Add a test plan for the pulp-worker scalability test.

decko · decko · commit 50de5fea952d · 2025-04-23T13:40:42.000-03:00
diff --git a/docs/test_plans/0001-Worker_Scalability.md b/docs/test_plans/0001-Worker_Scalability.md
@@ -0,0 +1,81 @@
+# Worker Scalability Test Plan
+
+<!--toc:start-->
+- [Worker Scalability Test Plan](#worker-scalability-test-plan)
+  - [Current State](#current-state)
+  - [Metrics to follow](#metrics-to-follow)
+  - [Test Plan](#test-plan)
+  - [Results](#results)
+  - [An example to verify different worker names from time to time](#an-example-to-verify-different-worker-names-from-time-to-time)
+<!--toc:end-->
+
+The workers have a permanent connection to the database and keep sending [heartbeats]()
+as signal that they are alive and ready to accomplish a task.
+The idea of this test plan is to verify the maximum number of idle workers before its 
+heartbeat starts to timeout.
+
+## Current State
+We're gonna use the Pulp stage instance to run those tests.
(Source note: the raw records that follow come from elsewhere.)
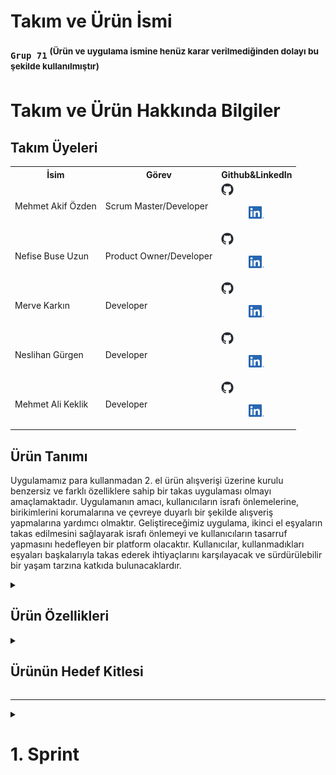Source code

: <html>
  <body>

  # **Takım ve Ürün İsmi**

  ### **`Grup 71`** <sup>(Ürün ve uygulama ismine henüz karar verilmediğinden dolayı bu şekilde kullanılmıştır)</sup>

  # Takım ve Ürün Hakkında Bilgiler

  ## Takım Üyeleri
  <table>
    <tr>
      <th>İsim</th>
      <th>Görev</th>
      <th>Github&LinkedIn</th>
    </tr>
    <tr>
      <td>Mehmet Akif Özden</td>
      <td>Scrum Master/Developer</td>
      <td>
        <a href="https://github.com/akifozden" target="_blank"><img src="Bootcamp2024-ProjectManagement/main/github.png" width="20" height="20"/></a><p align="center">
        <a href="https://www.linkedin.com/in/%C3%B6zdenmehmetakif/" target="_blank" ><img src="Bootcamp2024-ProjectManagement/main/In.png" width="25" height="20" /></a><p align="center">
      </td>
    </tr>
    <tr>
      <td>Nefise Buse Uzun</td>
      <td>Product Owner/Developer</td>
       <td>
        <a href="https://github.com/NefiseBuse" target="_blank"><img src="Bootcamp2024-ProjectManagement/main/github.png" width="20" height="20"/></a><p align="center">
        <a href="https://www.linkedin.com/in/nefise-buse-uzun-80917a288/" target="_blank" ><img src="Bootcamp2024-ProjectManagement/main/In.png" width="25" height="20" /></a><p align="center">
       </td>
    </tr>
    <tr>
      <td>Merve Karkın</td>
      <td>Developer</td>
       <td>
        <a href="https://github.com/mexrve" target="_blank"><img src="Bootcamp2024-ProjectManagement/main/github.png" width="20" height="20"/></a><p align="center">
        <a href="https://www.linkedin.com/in/merve-karkin/" target="_blank" ><img src="Bootcamp2024-ProjectManagement/main/In.png" width="25" height="20" /></a><p align="center">
       </td>
    </tr>
    <tr>
      <td>Neslihan Gürgen</td>
      <td>Developer</td>
       <td>
        <a href="https://github.com/grgnes" target="_blank"><img src="Bootcamp2024-ProjectManagement/main/github.png" width="20" height="20"/></a><p align="center">
        <a href="https://www.linkedin.com/in/neslihan-g%C3%BCrgen/" target="_blank" ><img src="Bootcamp2024-ProjectManagement/main/In.png" width="25" height="20" /></a><p align="center">
       </td>
    </tr>
    <tr>
      <td>Mehmet Ali Keklik</td>
      <td>Developer</td>
       <td>
        <a href="https://github.com/Dumran" target="_blank"><img src="Bootcamp2024-ProjectManagement/main/github.png" width="20" height="20"/></a><p align="center">
        <a href="https://www.linkedin.com/in/mehmet-ali-keklik/" target="_blank" ><img src="Bootcamp2024-ProjectManagement/main/In.png" width="25" height="20" /></a><p align="center">
       </td>
    </tr>
  </tr>
  </table>





  ## Ürün Tanımı
  Uygulamamız para kullanmadan 2. el ürün alışverişi üzerine kurulu benzersiz ve farklı özelliklere sahip bir takas uygulaması olmayı amaçlamaktadır. Uygulamanın amacı, kullanıcıların israfı önlemelerine, birikimlerini korumalarına ve çevreye duyarlı bir şekilde alışveriş yapmalarına yardımcı olmaktır. Geliştireceğimiz uygulama, ikinci el eşyaların takas edilmesini sağlayarak israfı önlemeyi ve kullanıcıların tasarruf yapmasını hedefleyen bir platform olacaktır. Kullanıcılar, kullanmadıkları eşyaları başkalarıyla takas ederek ihtiyaçlarını karşılayacak ve sürdürülebilir bir yaşam tarzına katkıda bulunacaklardır.


  <details>
    <summary><h2>Ürün Özellikleri</h2></summary>

  <h2>Beceri/Yetenek Takası:</h2>
    <p>Kullanıcıların birbirleriyle hizmet veya becerilerini takas etmelerine olanak tanıyan bir özellik.</p>

  <h2>İhtiyaç Duyulan Ürün Eşleştirme:</h2>
    <p>Kullanıcıların ihtiyaç duydukları ürünleri belirtmelerine ve uygulamaya hangi ürünlerin ihtiyaç duyulduğunu bildirmelerine olanak tanıyan bir AI destekli sistem.</p>

  <h2>Ödül ve Sadakat Sistemi:</h2>
    <p>Sanal Para Birimi: Kullanıcıların uygulama içi para birimi kazanabilecekleri ve bu parayı diğer ürünler için indirim almak veya uygulama içi hizmetler satın almak için kullanabilecekleri bir sistem. Her takas işlemi, kullanıcıya puan kazandırır. Ayrıca rozetler ve kullanıyı seviyeleri sistemiyle kullanıcılar, belirli hedeflere ulaştıkça rozetler ve seviyeler kazanır.</p>

  <h2>Sosyal Medya Etkileşimi</h2>
    <p>Kullanıcılar, takas ettikleri ürünleri sosyal medya platformlarında paylaşabilir. Böyle hem uygulamayı kullanmayan çevrelerini uygulama kullanmaya teşvik edebilir hem de ürünlerinin takasa açık olduğunu kendi çevresiyle paylaşmış olur.</p>

  <h2>Bağış Sistemi:</h2>
    <p> Kullanıcıların kullanmadıkları ürünleri ihtiyaç sahiplerine bağışlamalarına olanak sağlar.</p>

  <h2>Arama, Kategori ve Filtreleme:</h2>
    <p>Kullanıcıların aradıkları ürünleri kategoriye, konuma, anahtar kelimeye ve diğer kriterlere göre filtrelemelerini sağlar.</p>

  <h2>Kullanıcı Profili ve Doğrulama:</h2>
    <p>Kullanıcıların ilgi alanlarını ve takas tercihlerini paylaşabilecekleri profiller oluşturmaları sağlanır. Ayrıca telefon numarası, e-posta ve sosyal medya hesapları ile kullanıcı doğrulaması sağlanarak güvenliğe katkı sağlanmış olur.</p>

  <h2>Takas Teklifleri ve İletişim:</h2>
    <p>Kullanıcıların potansiyel alıcılar ve satıcılar ile uygulama üzerinden iletişim kurmaları sağlanır. Kullanıcıların ilgilendikleri ürünler için kendi ürünlerini teklif edebilmesi sağlanır ve anlık mesajlaşma ile takas şartlarının konuşulması ve anlaşılması hedeflenir.</p>

  <h2>Favoriler ve Kaydedilenler:</h2>
    <p>Kullanıcıların beğendikleri ve değerlendirmek istedikleri ürünleri daha sonra takas yaparak değerlendirmek için kaydedebildikleri bir liste imkanı sağlar.</p>

  <h2>Güvenlik ve Değerlendirme Sistemi:</h2>
    <p>Takas gerçekleştikten sonra kullanıcıların birbirlerini değerlendirmesi sağlanır. Bu şekilde kullanıcı profilleri ve takas işlemi puanlanmış olur. Sonraki takaslarda diğer kullanıcıların dikkate alabileceği bir ön kriter sağlanmış olur.</p>

  <h2>Ürün Ekleme:</h2>
    <p>Kullanıcıların fotoğraf ve açıklama ekleyerek takas etmek istedikleri ürünleri kolayca listelemeleri sağlanır.</p>

  <h2>Akıllı Öneriler ve Yapay Zeka:</h2>
    <p>Kullanıcıların geçmiş arama ve takas davranışlarına göre kişiselleştirilmiş ürün önerileri sağlanır.</p>

  </details>

  <details>
    <summary><h2>Ürünün Hedef Kitlesi</h2></summary>

  * <h2>Ana Hedef Kitle:<h2>
1. Çevreye Duyarlı Kişiler: Sürdürülebilir bir yaşam tarzı benimseyen ve atık oluşumunu azaltmak isteyen kişiler. Bu kitle, uygulama aracılığıyla daha az ürün satın alarak ve daha fazla ürün takas ederek çevresel ayak izlerini küçültmeyi amaçlar.
2. Maddi Tasarruf Etmek İsteyenler: Bütçelerini kontrol altında tutmak ve para tasarrufu yapmak isteyen kişiler. Bu kitle, uygulamada kullanmadıkları ürünleri satarak veya takas ederek gelir elde etmeyi ve yeni ürünler edinmeyi amaçlar.
3. Benzersiz Ürün Arayanlar: Seri üretim ürünlerden sıkılan ve özgün ve vintage ürünler arayan kişiler. Bu kitle, uygulamada nadir ve özel ürünler keşfederek tarzlarını yansıtmayı amaçlar.
4. Yeni İnsanlarla Tanışmak İsteyenler: Sosyalleşmek ve yeni insanlarla tanışmak isteyen kişiler. Bu kitle, uygulamada ortak ilgi alanlarına sahip kişilerle bağlantı kurarak yeni bağlantılar kurmayı amaçlar.
  * <h2>Alt Hedef Kitleler:<h2>
1. Öğrenciler: Bütçeleri kısıtlı olan ve yeni ürünlere ihtiyaç duyan öğrenciler.
2. Ev Hanımları: Kullanmadıkları ev eşyalarını ve kıyafetlerini satmak veya takas etmek
isteyen ev hanımları.
3. Koleksiyoncular: Nadir ve özel ürünler arayan koleksiyoncular.
4. El Sanatları ve El Yapımı Ürün Üreticileri: Ürünlerini satmak veya takas etmek isteyen el
sanatları ve el yapımı ürün üreticileri.
5. Yerel İşletmeler: Kullanılmayan stoklarını satmak veya takas etmek isteyen yerel
işletmeler.

* <h4>Hedef Kitlenin Demografik Özellikleri:<h4>

  * Yaş: 18-55 yaş arası
  * Cinsiyet: Erkek ve kadın
  * Gelir: Düşük, orta ve yüksek gelirli
  * Eğitim: Lise, üniversite ve üzeri
  * Meslek: Öğrenci, ev hanımı, serbest meslek sahibi, memur, işçi vb.
  * Yaşam Tarzı: Çevreye duyarlı, tasarruflu, özgün, sosyal

* <h4>Hedef Kitlenin Psikolojik Özellikleri:<h4>
  
  * Çevre Bilinci: Çevreyi korumaya ve sürdürülebilir bir yaşam tarzı benimsemeye önem veren kişiler.
  * Tasarruflu Düşünce: Paralarını bilinçli bir şekilde harcamak ve israftan kaçınmak isteyen kişiler.
  * Sosyalleşme İhtiyacı: Yeni insanlarla tanışmak ve sosyalleşmek isteyen kişiler.
    
  </details>

  --- 


  <details>
    <summary><h1>1. Sprint</h1></summary>


  <details>
    <summary><h3>Sprint 1 - Uygulama Tasarım Görüntüleri</h3></summary>
  <table style="width: 100%;">
    <tr>
      <td colspan="4" style="text-align: center;"><h2>Figma Tasarımları</h2></td>
    </tr>
    
    <tr>
      <td style="width: 25%;"><img src="Bootcamp2024-ProjectManagement/1stSprint/figmaScreenConcept.png" style="max-width: 100%; height: auto;"></td>
    </tr>
    
    <tr>
      <td colspan="4" style="text-align: center;"><h2>Sign ve Login Ekranları</h2></td>
    </tr>
    <tr>
      <td style="width: 25%;"><img src="Bootcamp2024-ProjectManagement/1stSprint/signLoginScreens.png" style="max-width: 100%; height: auto;"></td>
    </tr>
  </table>
  </details>   


  <details>
    <summary><h3>Sprint 1 - Sprint Tahtası Güncelleme Ekran Görüntüleri</h3></summary>
    <img src="Bootcamp2024-ProjectManagement/1stSprint/miro1.png" style="max-width: 100%; height: auto;">
    <img src="Bootcamp2024-ProjectManagement/1stSprint/miro2.png" style="max-width: 100%; height: auto;">
    <img src="Bootcamp2024-ProjectManagement/1stSprint/miro3.png" style="max-width: 100%; height: auto;">
    <img src="Bootcamp2024-ProjectManagement/1stSprint/miro4.png" style="max-width: 100%; height: auto;">
  </details>



  - **Sprint Notları**:

      * Proje yönetimini kolaylaştırmak `Miro` aracı oy birliğiyle seçildi.

      * Ön tasarım çalışmaları ve örnek sayfalar için Frontend-UI/UX ekibi `Figma` aracı seçildi.
    
      * Kullanıcıların sisteme mail ve gmail kullanarak giriş yapmasına karar verildi.

   

  - **Sprint içinde tamamlanması beklenen toplam puan**: 80 puan
  - **Puan Tamamlama Mantığı**: (75 puan tamamlandı)` İlk sprint 80 puan hedefine sahiptir.
  - **Daily Scrum**:
<img src="Bootcamp2024-ProjectManagement/1stSprint/dailyScrum1.png" style="max-width: 100%; height: auto;">
<img src="Bootcamp2024-ProjectManagement/1stSprint/dailyScrum2.png" style="max-width: 100%; height: auto;">
<img src="Bootcamp2024-ProjectManagement/1stSprint/dailyScrum3.png" style="max-width: 100%; height: auto;">
<img src="Bootcamp2024-ProjectManagement/1stSprint/dailyScrum4.png" style="max-width: 100%; height: auto;">
<img src="Bootcamp2024-ProjectManagement/1stSprint/dailyScrum5.png" style="max-width: 100%; height: auto;">

 - **Product Backlog URL:**  [Grup 71 Backlog](https://miro.com/welcomeonboard/NEJTWnRMSnVEdGN5c1h2eVRIZ2dXdWZZMTBYNmhqY0lZUWIydjlTeWJJSWlMNGNSOHlqVUtjY1gxalNmZFU3QXwzNDU4NzY0NTk0MDY4MjQ5MTA2fDI=?share_link_id=797245637649)

   - **Sprint Review:**
    - Frontend ve Backend bölümü olarak ekibimiz iki ana bölüme ayrıldı. Mehmet Ali ve Neslihan Backend bölümünü, Buse, Akif ve Merve ise frontend bölümünü tercih etti.

    - Uygulama ismi ve sloganı konusunda hala uygun bir fikir bulamadık. Uygulamayı güzel özetleyen ve akılda kalıcı bir isim için bu sprint hemen tamamlamak istemedik.

    - Renk paleti konusunda başlarda net değildik. Tüm ekip ilk belirlediğimiz renkler ile devam edip bu konuyu uygulama şekillendikçe değiştirmeye ve daha kullanıcı dostu renkler konusunuda arayışta olmaya devam etme konusunda anlaştı.

    - Tatil süreci ve ekip üylerini etkileyen sınavlar vb. gibi diğer etkenlerden dolayı 1. sprint sürecinin önemli bir kısmı çalışma ve toplantı yapmamıza rağmen ekip arasındaki uyum kısa sürede sağladı ve çalışmaya güzel bir tempoda başladık.

    - Sonuç olarak bu sprint sürecinin genel ilerleyiş hızı ve etkisinden ekip üyelerimizin tamamı memnun.

  - **Sprint Review Katılımcıları:** `Mehmet Akif Özden`, `Neslihan Gürgen`, `Nefise Buse Uzun`, `Mehmet Ali Keklik`, `Merve Karkın`
  
  
  - **Sprint Retrospective:**

    - Daily Scrum toplantılarının Whatsapp üzerinden devam etmesine karar verilmiştir.

    - Uygulamanın geliştirme sürecine 2. Sprint ile beraber başlanmasına karar verilmiştir.

    - Uygulama isminin, sloganının ve logosunun 2. Sprint döneminde geliştirilmesine karar verilmiştir.

    - Uygulamaya eklenebilecek yeni ve ek özelliklerin geliştirme sürecinde dikkate alınmasına karar verilmiştir.

    - Uygulama dilinin ilk aşamada sadece Türkçe olmasına karar verilmiştir.
   
    - Facebook ile giriş seçeneğinin ve butonunun kaldırılmasına karar verilmiştir.
   
    - Backend ekibinin Firebase ile geliştirmeye başlamasına karar verilmiştir.
   
    - Uygulamanın mesajlaşma özelliğinin 2. sprint döneminde geliştirilmeye başlanmasına karar verilmiştir.
   
    - Ayarlar sayfasının geliştirilmesini ve düzenlenmesi için son sprint dönemine karar verilmiştir.
  

  <details>
    <summary><h3>Additional Files</h3></summary>
    <ul>
      <li><strong>Uygulama ve Projenin Taslak Whitepaper Çalışması:</strong> <a href="./Bootcamp2024-ProjectManagement/1stSprint/takasUygulamasiWhitepaperTaslakCalismasi.pdf">See file</a></li>

  ---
Each pulp-worker pod requests 
+must request the minimal amount needed, 128MiB of memory, and have access to 250m of CPU.
+
+For database, we're using the AWS RDS PostgreSQL 16, on a db.m7g.2xlarge instance class.
+In theory, the maximum number of connections is defined by `LEAST({DBInstanceClassMemory/9531392}, 5000)`
+as written [here](https://docs.aws.amazon.com/AmazonRDS/latest/UserGuide/CHAP_Limits.html#RDS_Limits.MaxConnections)
+
+## Metrics to follow
+On database level:
+- Active Connections
+- Connection wait time
+- Slow queries
+- CPU and Memory utilization
+
+Most of those metrics can be checked [here](https://us-east-1.console.aws.amazon.com/rds/home?region=us-east-1#database:id=pulp-prod;is-cluster=false)
+
+For the application, we need to follow the timeouts using the logs.
+You can start [here](https://grafana.app-sre.devshift.net/explore?schemaVersion=1&panes=%7B%22vse%22%3A%7B%22datasource%22%3A%22P1A97A9592CB7F392%22%2C%22queries%22%3A%5B%7B%22id%22%3A%22%22%2C%22region%22%3A%22us-east-1%22%2C%22namespace%22%3A%22%22%2C%22refId%22%3A%22A%22%2C%22queryMode%22%3A%22Logs%22%2C%22expression%22%3A%22fields+%40logStream%2C+%40message%2C++kubernetes.namespace_name+%7C+filter+%40logStream+like+%2Fpulp-stage_pulp-%28worker%7Capi%7Ccontent%29%2F%5Cn%5Cn%5Cn%5Cn%22%2C%22statsGroups%22%3A%5B%5D%2C%22datasource%22%3A%7B%22type%22%3A%22cloudwatch%22%2C%22uid%22%3A%22P1A97A9592CB7F392%22%7D%2C%22logGroups%22%3A%5B%7B%22arn%22%3A%22arn%3Aaws%3Alogs%3Aus-east-1%3A744086762512%3Alog-group%3Acrcs02ue1.pulp-stage%3A*%22%2C%22name%22%3A%22crcs02ue1.pulp-stage%22%2C%22accountId%22%3A%22744086762512%22%7D%5D%7D%5D%2C%22range%22%3A%7B%22from%22%3A%22now-30m%22%2C%22to%22%3A%22now%22%7D%7D%7D&orgId=1)
+
+## Test Plan
+
+1. Warn the pulp stakeholders (@pulp-service-stakeholders) that a test gonna happen in stage. All tasks must be stopped.
+2. Create a MR reducing the resource for each worker, and increasing the number of workers. [here](https://gitlab.cee.redhat.com/service/app-interface/-/blob/master/data/services/pulp/deploy.yml#L75).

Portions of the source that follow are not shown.